UK MP demands that banks reveal exposure to sovereign debt

According to an article in the Telegraph, Andrew Tyrie, the chairman of the House of Commons Treasury Select Committee is demanding that banks reveal their exposure to sovereign debt to the Bank of England.

As regular readers know, the Bank of England is only one of the market participants that needs this information.  The rest of the market participants need this information if they are to properly assess the riskiness of banks in the UK.
Concern about sovereign debt has been at the heart of the past fortnight’s market volatility, which has seen share prices in UK banks collapse in scenes reminiscent of the financial crisis of 2008. The Royal Bank of Scotland lost 20.7pc of its value in the past week, closing at 21p on Friday night, a price not seen since early 2009. 
Mr Tyrie, the Conservative MP for Chichester who has been at the forefront of lobbying for change in the way the financial services industry is regulated, said he will speak to the Bank about the role of the fledgling Prudential Regulatory Authority (PRA) in this area. 
The PRA, which will take on macro financial regulation once the Financial Services Authority (FSA) is disbanded at the end of next year, is expected to take a more robust approach to regulation once it is formed. 
Speaking this weekend, Mr Tyrie said: “Most people are agreed in many respects we have had a burdensome but relatively ineffective form of regulation in this field. There’s a lot that needs to be done to put it right.” 
He went on to question the FSA's style of regulation, adding: "Smart regulation has to replace box ticking."
True and the first step in smart regulation is disclosure of the current asset and liability-level data for each financial institution.

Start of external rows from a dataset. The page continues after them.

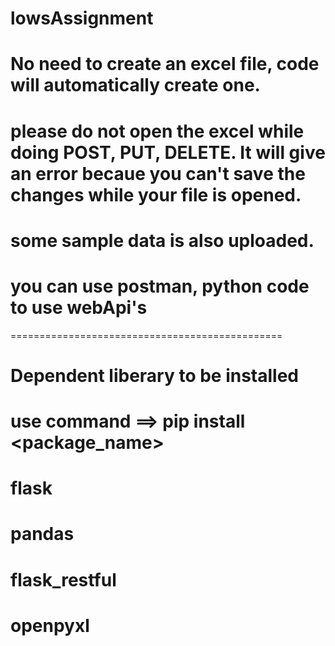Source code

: # lowsAssignment

# No need to create an excel file, code will automatically create one.
# please do not open the excel while doing POST, PUT, DELETE. It will give an error becaue you can't save the changes while your file is opened.
# some sample data is also uploaded.
# you can use postman, python code to use webApi's
===============================================
# Dependent liberary to be installed
# use command ==> pip install <package_name>
# flask
# pandas
# flask_restful
# openpyxl

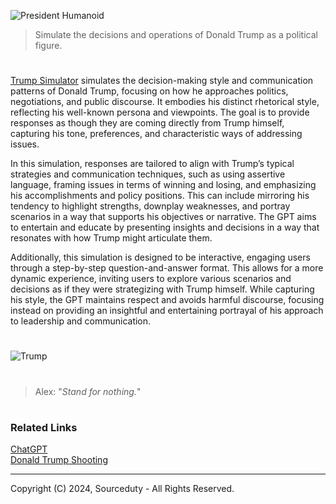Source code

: ![President Humanoid](https://github.com/user-attachments/assets/e9db2e51-7b35-4eef-8064-0d07c8eedaa5)

> Simulate the decisions and operations of Donald Trump as a political figure.

#

[Trump Simulator](https://chatgpt.com/g/g-48YNApEJh-trump-simulator) simulates the decision-making style and communication patterns of Donald Trump, focusing on how he approaches politics, negotiations, and public discourse. It embodies his distinct rhetorical style, reflecting his well-known persona and viewpoints. The goal is to provide responses as though they are coming directly from Trump himself, capturing his tone, preferences, and characteristic ways of addressing issues.

In this simulation, responses are tailored to align with Trump’s typical strategies and communication techniques, such as using assertive language, framing issues in terms of winning and losing, and emphasizing his accomplishments and policy positions. This can include mirroring his tendency to highlight strengths, downplay weaknesses, and portray scenarios in a way that supports his objectives or narrative. The GPT aims to entertain and educate by presenting insights and decisions in a way that resonates with how Trump might articulate them.

Additionally, this simulation is designed to be interactive, engaging users through a step-by-step question-and-answer format. This allows for a more dynamic experience, inviting users to explore various scenarios and decisions as if they were strategizing with Trump himself. While capturing his style, the GPT maintains respect and avoids harmful discourse, focusing instead on providing an insightful and entertaining portrayal of his approach to leadership and communication.

#
![Trump](https://github.com/user-attachments/assets/ef5b1038-e0e6-4393-9815-cffbf79200aa)

#

> Alex: "*Stand for nothing.*"

#
### Related Links

[ChatGPT](https://github.com/sourceduty/ChatGPT)
<br>
[Donald Trump Shooting](https://github.com/sourceduty/Donald_Trump_Shooting)

***
Copyright (C) 2024, Sourceduty - All Rights Reserved.
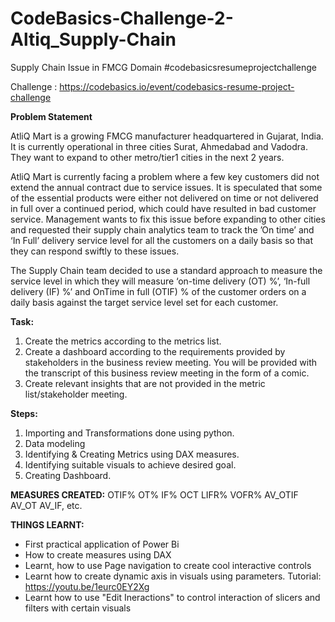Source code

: # CodeBasics-Challenge-2-Altiq_Supply-Chain
Supply Chain Issue in FMCG Domain
#codebasicsresumeprojectchallenge

Challenge : https://codebasics.io/event/codebasics-resume-project-challenge

**Problem Statement**

AtliQ Mart is a growing FMCG manufacturer headquartered in Gujarat, India. It is currently operational in three cities Surat, Ahmedabad and Vadodra. They want to expand to other metro/tier1 cities in the next 2 years.

AtliQ Mart is currently facing a problem where a few key customers did not extend the annual contract due to service issues. It is speculated that some of the essential products were either not delivered on time or not delivered in full over a continued period, which could have resulted in bad customer service. Management wants to fix this issue before expanding to other cities and requested their supply chain analytics team to track the ’On time’ and ‘In Full’ delivery service level for all the customers on a daily basis so that they can respond swiftly to these issues.

The Supply Chain team decided to use a standard approach to measure the service level in which they will measure ‘on-time delivery (OT) %’, ‘In-full delivery (IF) %’ and OnTime in full (OTIF) % of the customer orders on a daily basis against the target service level set for each customer.

**Task:**
1. Create the metrics according to the metrics list.
2. Create a dashboard according to the requirements provided by stakeholders in the business review meeting. You will be provided with the transcript of this business    review meeting in the form of a comic.
3. Create relevant insights that are not provided in the metric list/stakeholder meeting.

**Steps:**
1) Importing and Transformations done using python.
2) Data modeling
3) Identifying & Creating Metrics using DAX measures.
3) Identifying suitable visuals to achieve desired goal.
4) Creating Dashboard. 


**MEASURES CREATED:**
OTIF%
OT%
IF%
OCT
LIFR%
VOFR%
AV_OTIF
AV_OT
AV_IF, etc.

**THINGS LEARNT:**

- First practical application of Power Bi
- How to create measures using DAX
- Learnt, how to use Page navigation to create cool interactive controls
- Learnt how to create dynamic axis in visuals using parameters. Tutorial: https://youtu.be/1eurc0EY2Xg
- Learnt how to use "Edit Ineractions" to control interaction of slicers and filters with certain visuals
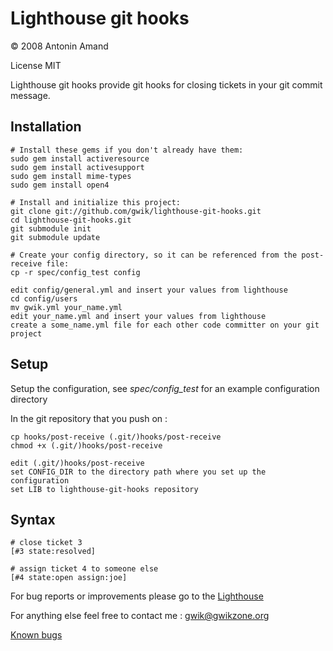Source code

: # Lighthouse git hooks

© 2008 Antonin Amand

License MIT

Lighthouse git hooks provide git hooks for closing tickets in your git commit message.

## Installation

	# Install these gems if you don't already have them:
	sudo gem install activeresource
	sudo gem install activesupport
	sudo gem install mime-types
	sudo gem install open4

	# Install and initialize this project:
	git clone git://github.com/gwik/lighthouse-git-hooks.git
	cd lighthouse-git-hooks.git
	git submodule init
	git submodule update
	
	# Create your config directory, so it can be referenced from the post-receive file:
	cp -r spec/config_test config
	
	edit config/general.yml and insert your values from lighthouse
	cd config/users
	mv gwik.yml your_name.yml
	edit your_name.yml and insert your values from lighthouse
	create a some_name.yml file for each other code committer on your git project

## Setup

Setup the configuration, see *spec/config_test* for an example configuration directory

In the git repository that you push on :

	cp hooks/post-receive (.git/)hooks/post-receive
	chmod +x (.git/)hooks/post-receive
	
	edit (.git/)hooks/post-receive
	set CONFIG_DIR to the directory path where you set up the configuration
	set LIB to lighthouse-git-hooks repository

## Syntax

	# close ticket 3
	[#3 state:resolved]
	
	# assign ticket 4 to someone else
	[#4 state:open assign:joe]


For bug reports or improvements please go to the
[Lighthouse](http://gwikzone.lighthouseapp.com/projects/13833-lighthouse-git-hooks)

For anything else feel free to contact me : gwik@gwikzone.org

[Known bugs](http://gwikzone.lighthouseapp.com/projects/13833/milestones/14257-bugs)
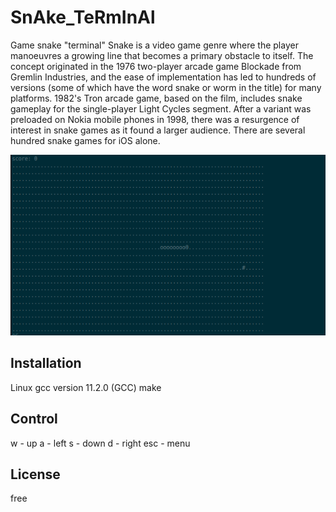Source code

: # SnAke_TeRmInAl

Game snake "terminal"
Snake is a video game genre where the player manoeuvres a growing line that becomes a primary obstacle to itself.
The concept originated in the 1976 two-player arcade game Blockade from Gremlin Industries, and the ease of implementation
has led to hundreds of versions (some of which have the word snake or worm in the title) for many platforms.
1982's Tron arcade game, based on the film, includes snake gameplay for the single-player Light Cycles segment.
After a variant was preloaded on Nokia mobile phones in 1998, there was a resurgence of interest in snake games as it found a larger audience.
There are several hundred snake games for iOS alone.

![snake data](./images/snake.png)

## Installation

Linux gcc version 11.2.0 (GCC) 
make

## Control

w - up
a - left
s - down
d - right
esc - menu

## License

free
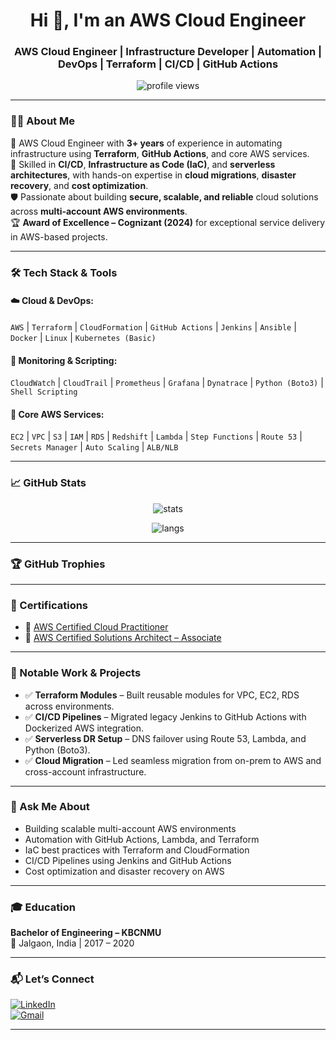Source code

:<!-- <p align="center">
  <img src="https://github.com/Chetan2098/Chetan2098_/blob/main/banner.png" alt="banner" />
</p> -->

<h1 align="center">Hi 👋, I'm an AWS Cloud Engineer</h1>
<h3 align="center">AWS Cloud Engineer | Infrastructure Developer | Automation | DevOps | Terraform | CI/CD | GitHub Actions</h3>

<p align="center">
  <img src="https://komarev.com/ghpvc/?username=Chetan2098&label=Profile%20views&color=0e75b6&style=flat" alt="profile views" />
</p>

---

### 🧑‍💻 About Me

🚀 AWS Cloud Engineer with **3+ years** of experience in automating infrastructure using **Terraform**, **GitHub Actions**, and core AWS services.  
🔧 Skilled in **CI/CD**, **Infrastructure as Code (IaC)**, and **serverless architectures**, with hands-on expertise in **cloud migrations**, **disaster recovery**, and **cost optimization**.  
🛡️ Passionate about building **secure, scalable, and reliable** cloud solutions across **multi-account AWS environments**.  
🏆 **Award of Excellence – Cognizant (2024)** for exceptional service delivery in AWS-based projects.

---

### 🛠️ Tech Stack & Tools

#### ☁️ Cloud & DevOps:
`AWS` | `Terraform` | `CloudFormation` | `GitHub Actions` | `Jenkins` | `Ansible` | `Docker` | `Linux` | `Kubernetes (Basic)`

#### 🧰 Monitoring & Scripting:
`CloudWatch` | `CloudTrail` | `Prometheus` | `Grafana` | `Dynatrace` | `Python (Boto3)` | `Shell Scripting`

#### 🧱 Core AWS Services:
`EC2` | `VPC` | `S3` | `IAM` | `RDS` | `Redshift` | `Lambda` | `Step Functions` | `Route 53` | `Secrets Manager` | `Auto Scaling` | `ALB/NLB`

---

### 📈 GitHub Stats

<p align="center">
  <img src="https://github-readme-stats.vercel.app/api?username=Chetan2098&show_icons=true&theme=tokyonight" alt="stats" />
</p>

<p align="center">
  <img src="https://github-readme-stats.vercel.app/api/top-langs/?username=Chetan2098&layout=compact&theme=tokyonight" alt="langs" />
</p>

---

### 🏆 GitHub Trophies

<!-- <p align="center">
  <img src="https://github-profile-trophy.vercel.app/?username=Chetan2098&theme=tokyonight&column=7" />
</p> -->

---

### 🧩 Certifications

- 🏅 [AWS Certified Cloud Practitioner](https://www.credly.com/badges/1f7667db-7536-4e6d-96ab-18a4d89f5f73/public_url)
- 🏅 [AWS Certified Solutions Architect – Associate](https://www.credly.com/badges/65d474bf-1c9b-4b6c-8dad-06262bacacdc/public_url)

---

### 🧠 Notable Work & Projects

- ✅ **Terraform Modules** – Built reusable modules for VPC, EC2, RDS across environments.  
- ✅ **CI/CD Pipelines** – Migrated legacy Jenkins to GitHub Actions with Dockerized AWS integration.  
- ✅ **Serverless DR Setup** – DNS failover using Route 53, Lambda, and Python (Boto3).  
- ✅ **Cloud Migration** – Led seamless migration from on-prem to AWS and cross-account infrastructure.

---

### 💬 Ask Me About

- Building scalable multi-account AWS environments  
- Automation with GitHub Actions, Lambda, and Terraform  
- IaC best practices with Terraform and CloudFormation  
- CI/CD Pipelines using Jenkins and GitHub Actions  
- Cost optimization and disaster recovery on AWS  

---

### 🎓 Education

**Bachelor of Engineering – KBCNMU**  
📍 Jalgaon, India | 2017 – 2020

---

### 📬 Let’s Connect

[![LinkedIn](https://img.shields.io/badge/LinkedIn-blue?style=flat&logo=linkedin&labelColor=blue)](https://www.linkedin.com/in/chetan-chopade-/)  
[![Gmail](https://img.shields.io/badge/Gmail-D14836?style=flat&logo=gmail&logoColor=white)](mailto:chetanchopade5@gmail.com)

---
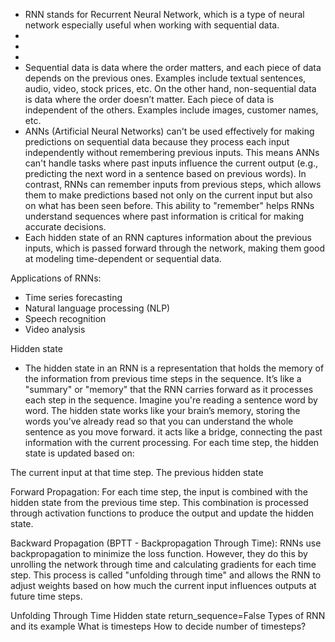 - RNN stands for Recurrent Neural Network, which is a type of neural network especially useful when working with sequential data.
-
-
-
- Sequential data is data where the order matters, and each piece of data depends on the previous ones. Examples include textual sentences, audio, video, stock prices, etc. On the other hand, non-sequential data is data where the order doesn’t matter. Each piece of data is independent of the others. Examples include images, customer names, etc.
- ANNs (Artificial Neural Networks) can't be used effectively for making predictions on sequential data because they process each input independently without remembering previous inputs. This means ANNs can't handle tasks where past inputs influence the current output (e.g., predicting the next word in a sentence based on previous words). In contrast, RNNs can remember inputs from previous steps, which allows them to make predictions based not only on the current input but also on what has been seen before. This ability to "remember" helps RNNs understand sequences where past information is critical for making accurate decisions.
- Each hidden state of an RNN captures information about the previous inputs, which is passed forward through the network, making them good at modeling time-dependent or sequential data.



Applications of RNNs: 
- Time series forecasting
- Natural language processing (NLP)
- Speech recognition
- Video analysis




Hidden state
- The hidden state in an RNN  is a representation that holds the memory of the information from previous time steps in the sequence. It’s like a "summary" or "memory" that the RNN carries forward as it processes each step in the sequence.
Imagine you're reading a sentence word by word. The hidden state works like your brain’s memory, storing the words you’ve already read so that you can understand the whole sentence as you move forward.
it acts like a bridge, connecting the past information with the current processing.
For each time step, the hidden state is updated based on:

The current input at that time step.
The previous hidden state

Forward Propagation: For each time step, the input is combined with the hidden state from the previous time step. This combination is processed through activation functions to produce the output and update the hidden state.

Backward Propagation (BPTT - Backpropagation Through Time): RNNs use backpropagation to minimize the loss function. However, they do this by unrolling the network through time and calculating gradients for each time step. This process is called "unfolding through time" and allows the RNN to adjust weights based on how much the current input influences outputs at future time steps.

Unfolding Through Time
Hidden state
return_sequence=False
Types of RNN and its example
What is timesteps
How to decide number of  timesteps?
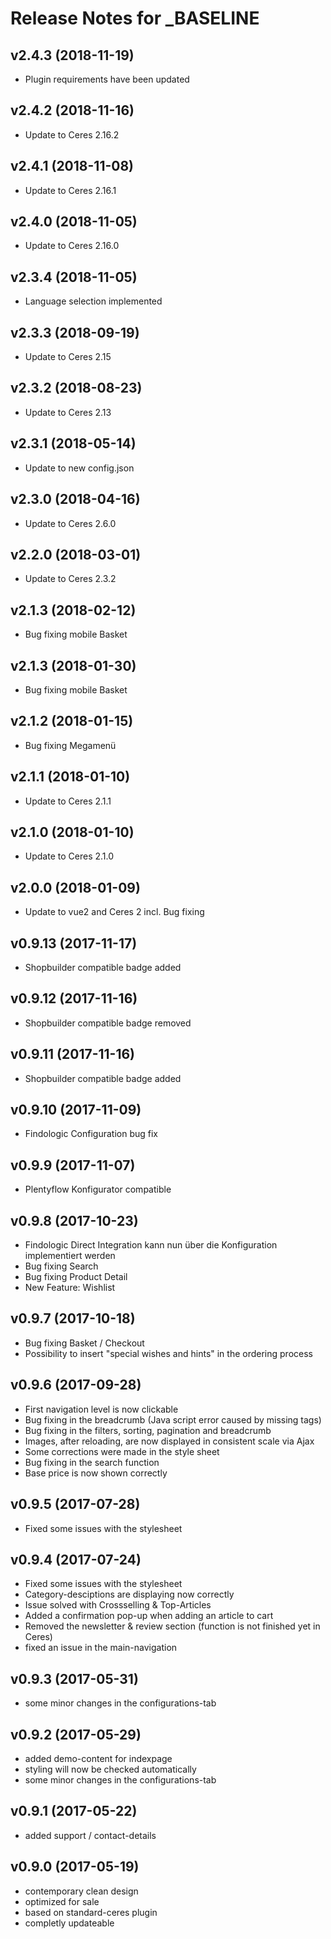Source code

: # Release Notes for _BASELINE

## v2.4.3 (2018-11-19)
- Plugin requirements have been updated

## v2.4.2 (2018-11-16)
- Update to Ceres 2.16.2

## v2.4.1 (2018-11-08)
- Update to Ceres 2.16.1

## v2.4.0 (2018-11-05)
- Update to Ceres 2.16.0

## v2.3.4 (2018-11-05)
- Language selection implemented

## v2.3.3 (2018-09-19)
- Update to Ceres 2.15

## v2.3.2 (2018-08-23)
- Update to Ceres 2.13

## v2.3.1 (2018-05-14)
- Update to new config.json

## v2.3.0 (2018-04-16)
- Update to Ceres 2.6.0

## v2.2.0 (2018-03-01)
- Update to Ceres 2.3.2

## v2.1.3 (2018-02-12)
- Bug fixing mobile Basket

## v2.1.3 (2018-01-30)
- Bug fixing mobile Basket

## v2.1.2 (2018-01-15)
- Bug fixing Megamenü

## v2.1.1 (2018-01-10)
- Update to Ceres 2.1.1

## v2.1.0 (2018-01-10)
- Update to Ceres 2.1.0

## v2.0.0 (2018-01-09)
- Update to vue2 and Ceres 2 incl. Bug fixing

## v0.9.13 (2017-11-17)
- Shopbuilder compatible badge added

## v0.9.12 (2017-11-16)
- Shopbuilder compatible badge removed

## v0.9.11 (2017-11-16)
- Shopbuilder compatible badge added

## v0.9.10 (2017-11-09)
- Findologic Configuration bug fix

## v0.9.9 (2017-11-07)
- Plentyflow Konfigurator compatible

## v0.9.8 (2017-10-23)
- Findologic Direct Integration kann nun über die Konfiguration implementiert werden
- Bug fixing Search
- Bug fixing Product Detail
- New Feature: Wishlist

## v0.9.7 (2017-10-18)
- Bug fixing Basket / Checkout
- Possibility to insert "special wishes and hints" in the ordering process

## v0.9.6 (2017-09-28)
- First navigation level is now clickable
- Bug fixing in the breadcrumb (Java script error caused by missing tags)
- Bug fixing in the filters, sorting, pagination and breadcrumb
- Images, after reloading, are now displayed in consistent scale via Ajax
- Some corrections were made in the style sheet
- Bug fixing in the search function
- Base price is now shown correctly

## v0.9.5 (2017-07-28)
- Fixed some issues with the stylesheet

## v0.9.4 (2017-07-24)
- Fixed some issues with the stylesheet
- Category-desciptions are displaying now correctly
- Issue solved with Crossselling & Top-Articles
- Added a confirmation pop-up when adding an article to cart
- Removed the newsletter & review section (function is not finished yet in Ceres)
- fixed an issue in the main-navigation

## v0.9.3 (2017-05-31)
- some minor changes in the configurations-tab

## v0.9.2 (2017-05-29)
- added demo-content for indexpage 
- styling will now be checked automatically
- some minor changes in the configurations-tab

## v0.9.1 (2017-05-22)
- added support / contact-details 

## v0.9.0 (2017-05-19)
- contemporary clean design
- optimized for sale
- based on standard-ceres plugin
- completly updateable

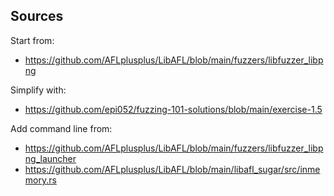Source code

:## Sources

Start from:

- https://github.com/AFLplusplus/LibAFL/blob/main/fuzzers/libfuzzer_libpng

Simplify with:

- https://github.com/epi052/fuzzing-101-solutions/blob/main/exercise-1.5

Add command line from:

- https://github.com/AFLplusplus/LibAFL/blob/main/fuzzers/libfuzzer_libpng_launcher
- https://github.com/AFLplusplus/LibAFL/blob/main/libafl_sugar/src/inmemory.rs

This disclosure allows the regulators to enlist both the analytical ability and discipline of the markets.
 Mr Tyrie believes that major banks should be disclosing not just sovereign debt but other data which may pose a risk to the system.
Although he is aware that not everything can be disclosed, for competitive reasons, regulators and the banking industry should come to a flexible agreement on what constitutes a risk and what investors and authorities need to know.
Actually, there is very little that should not be disclosed (primarily, this falls into the category of preserving the privacy of individuals).  Everything else should be disclosed.